As usual, it comes down to aesthetics: If youre a coastal progressive type, people who believe that every word of the Bible is literally true in a natural-history sense are creepy and weird, but when Dr. Moonbeam McEarthgoddess promises to manipulate your mystical energy pathways so that your qi cures your osteoarthritis then, bring on the federal subsidies.
Strange that nobody has asked Scott Walker whether he believes the federal government should be subsidizing Reiki. I suspect hed have a ready answer for that question.
Unless he doesnt know what Reiki is, in which case, he has my vote.
That's a great line!
There is a great deal of diversity of thought on the right about Creation and Evolutionary theory.
Frankly I think we should start nailing the left on their lack of diverse thought on just about every subject. I call it ideological stagnation.
“Why Yes, I do believe that evolution is a theory.
Isn’t that why it’s called “The Theory of Evolution?”
next question?
I think democrats evolved from pond scum!
[ There is a great deal of diversity of thought on the right about Creation and Evolutionary theory.
Frankly I think we should start nailing the left on their lack of diverse thought on just about every subject. I call it ideological stagnation. ]
A LOT of Liberal Evolutionists are resisant to theories that even tear apart their “onto the savanna” theory that they hold so dear. One of them being the so called “aquatic ape theory” of human evolution that Academics have really worked hard to try to destroy because it tears down their existing scientific orthodoxy on the subject.
That's an affront to pond scum.
Lol!
Scott-Walker!
Only Progressives want the Conservatives to Believe in Science, even though they ardently claim on the other hand that science is not a belief system......
The left’s fetish for Darwinian evolution seems to me to be cover for the radically anti-empirical approach to public policy the left exhibits: loudly call your opponents “anti-science” when your own program would be gutted by applying the scientific method to questions actually at issue in political debate.
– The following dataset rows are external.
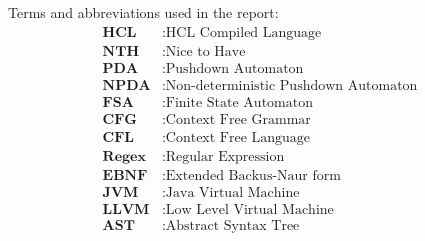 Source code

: 
Terms and abbreviations used in the report:
\begin{align*}
	\textbf{HCL} &: \text{HCL Compiled Language} \\
    \textbf{NTH} &: \text{Nice to Have} \\
    \textbf{PDA} &: \text{Pushdown Automaton} \\
    \textbf{NPDA} &: \text{Non-deterministic Pushdown Automaton} \\
    \textbf{FSA} &: \text{Finite State Automaton} \\
    \textbf{CFG} &: \text{Context Free Grammar} \\
    \textbf{CFL} &: \text{Context Free Language} \\
    \textbf{Regex} &: \text{Regular Expression} \\
    \textbf{EBNF} &: \text{Extended Backus-Naur form} \\
    \textbf{JVM} &: \text{Java Virtual Machine} \\
    \textbf{LLVM} &: \text{Low Level Virtual Machine} \\
    \textbf{AST} &: \text{Abstract Syntax Tree} \\
\end{align*}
In point of fact, a great many policy positions the left takes run contrary to what a real believer in Darwinian evolution would believe: They would have us believe that human populations which subsisted in radically different environments for tens of thousands of years will exhibit no measurable differences in anything other than skin, hair and eye color, and thus any disparities in career choices or social outcomes must be the result of invidious discrimination. Likewise, they have no regard for the Darwinian basis of the institution of marriage: that human young are optimally reared by those most genetically similar to them (a consequence of the most radically materialistic explication of Darwinism, the “selfish-gene theory”) with their absurd push for “gay marriage” which misunderstands marriage as nothing more than a “celebration” of at best romantic love at worst lust called “love”.
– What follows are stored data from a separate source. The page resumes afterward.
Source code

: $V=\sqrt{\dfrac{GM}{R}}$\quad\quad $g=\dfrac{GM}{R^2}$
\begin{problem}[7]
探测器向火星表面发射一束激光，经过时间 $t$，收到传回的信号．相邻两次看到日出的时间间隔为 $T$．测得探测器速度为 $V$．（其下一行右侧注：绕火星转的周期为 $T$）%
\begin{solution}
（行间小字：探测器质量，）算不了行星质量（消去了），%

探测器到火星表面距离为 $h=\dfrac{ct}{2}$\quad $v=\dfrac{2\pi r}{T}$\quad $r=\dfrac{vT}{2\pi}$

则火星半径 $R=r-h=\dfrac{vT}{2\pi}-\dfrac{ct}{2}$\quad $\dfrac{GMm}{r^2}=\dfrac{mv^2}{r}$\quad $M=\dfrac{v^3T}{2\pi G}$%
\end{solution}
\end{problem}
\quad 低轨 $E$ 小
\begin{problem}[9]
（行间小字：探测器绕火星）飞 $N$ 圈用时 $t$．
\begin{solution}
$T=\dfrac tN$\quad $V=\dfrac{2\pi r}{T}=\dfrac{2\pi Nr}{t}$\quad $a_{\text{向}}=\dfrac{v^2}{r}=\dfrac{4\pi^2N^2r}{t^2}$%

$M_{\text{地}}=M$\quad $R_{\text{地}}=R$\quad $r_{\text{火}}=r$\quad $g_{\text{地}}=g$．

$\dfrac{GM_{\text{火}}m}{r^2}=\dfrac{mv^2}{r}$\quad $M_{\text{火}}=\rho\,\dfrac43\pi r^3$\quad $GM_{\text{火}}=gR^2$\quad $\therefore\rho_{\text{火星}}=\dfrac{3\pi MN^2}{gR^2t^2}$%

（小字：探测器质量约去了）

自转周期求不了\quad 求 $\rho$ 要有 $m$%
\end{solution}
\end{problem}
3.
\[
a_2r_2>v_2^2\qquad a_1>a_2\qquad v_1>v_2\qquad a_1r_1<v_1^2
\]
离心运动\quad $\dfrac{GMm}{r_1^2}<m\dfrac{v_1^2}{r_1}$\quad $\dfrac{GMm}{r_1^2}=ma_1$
Darwinism serves the left not as a scientific theory actually informing how they understand the world, but as a shibboleth for anti-Christianity.
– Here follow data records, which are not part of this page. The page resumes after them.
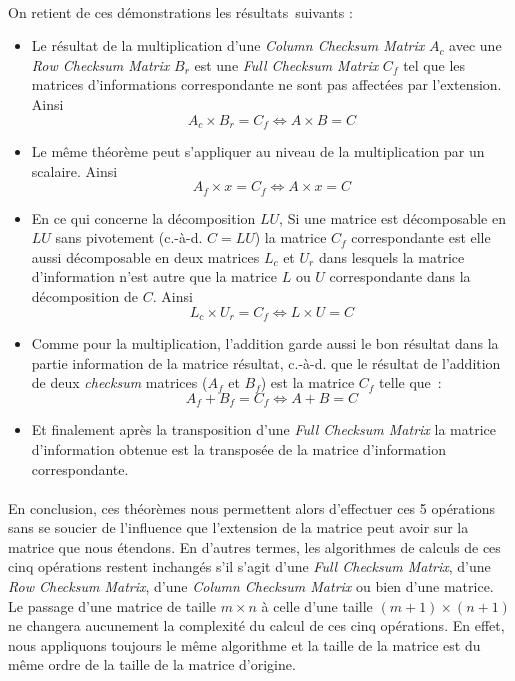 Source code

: \documentclass[a4paper,10pt]{report}
\begin{document}
\paragraph*{}
On retient de ces démonstrations les résultats suivants :
\begin{itemize}
 \item Le résultat de la multiplication d’une \textit{Column Checksum Matrix} $A_c$ avec une \textit{Row Checksum Matrix}
       $B_r$ est une \textit{Full Checksum Matrix} $C_f$ tel que les matrices d’informations correspondante ne sont pas 
       affectées par l’extension. Ainsi \[ A_c \times B_r = C_f \Leftrightarrow A \times B = C \]
 \item Le même théorème peut s’appliquer au niveau de la multiplication par un scalaire. Ainsi
       \[ A_f \times x = C_f \Leftrightarrow A \times x = C \]
 \item En ce qui concerne la décomposition $LU$, Si une matrice est décomposable en $LU$ sans pivotement 
       (c.-à-d. $C = LU$) la matrice $C_f$ correspondante est elle aussi décomposable en deux matrices $L_c$ 
       et $U_r$ dans lesquels la matrice d’information n’est autre que la matrice $L$ ou $U$ correspondante 
       dans la décomposition de $C$.
       Ainsi \[ L_c \times U_r = C_f \Leftrightarrow L \times U = C \]
\item Comme pour la multiplication, l’addition garde aussi le bon résultat dans la partie information de la 
      matrice résultat, c.-à-d. que le résultat de l’addition de deux \textit{checksum} matrices ($A_f$ et $B_f$) 
      est la matrice $C_f$ telle que :
      \[ A_f + B_f = C_f \Leftrightarrow A + B = C \]
\item Et finalement après la transposition d’une \textit{Full Checksum Matrix} la matrice d’information obtenue 
      est la transposée de la matrice d’information correspondante.
\end{itemize}
\paragraph*{}
En conclusion, ces théorèmes nous permettent alors d’effectuer ces 5 opérations sans se soucier de l’influence 
que l’extension de la matrice peut avoir sur la matrice que nous étendons. En d’autres termes,  les algorithmes 
de calculs de ces cinq opérations restent inchangés s’il s’agit d’une \textit{Full Checksum Matrix}, d’une 
\textit{Row Checksum Matrix}, d’une \textit{Column Checksum Matrix} ou bien d’une matrice.\newline
Le passage d’une matrice de taille $m \times n$ à celle d’une taille $(m+1) \times (n+1)$ ne changera aucunement 
la complexité du calcul de ces cinq opérations. En effet, nous appliquons toujours le même algorithme et la taille 
de la matrice est du même ordre de la taille de la matrice d’origine.
\end{document}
Unless, it's climate change - that is their religion.
I think I would have answered it, “I’m not so sure about evolution, but I will fly when I visit Europe so I won’t sail off the edge of the earth on a boat.”
A little ridicule is in order for those types of questions from the Republican candidates.
Good answer ... then add, "what does it have to do with being President?" If the report brings up education, it the perfect opportunity to say that there is nothing in the US constitution that empowers the federal government to be involved in education - it is a state and local manner.
I loved walker’s answer.
Rhett Butler had my attitude about right = ‘Frankly I don’t give a damn’
Should have said:
“I agree with what Darwin wrote at the end of his life, expressing doubts about his entire theory of evolution.”
This gets me through family get-togethers with the evangelicals and the Ph.D's without getting involved in the argument and taking sides. I hope Scott Walker comes up with some neutral answer; since he is such a savvy politician, I'm sure he will.
Nobody ever asks a lefty politician if he believes in some of the metaphysical nonsense many of them believe. I mean, has anyone ever asked Al Gore if he really believes there are such things as Chakras - or does he use it as a line to get laid?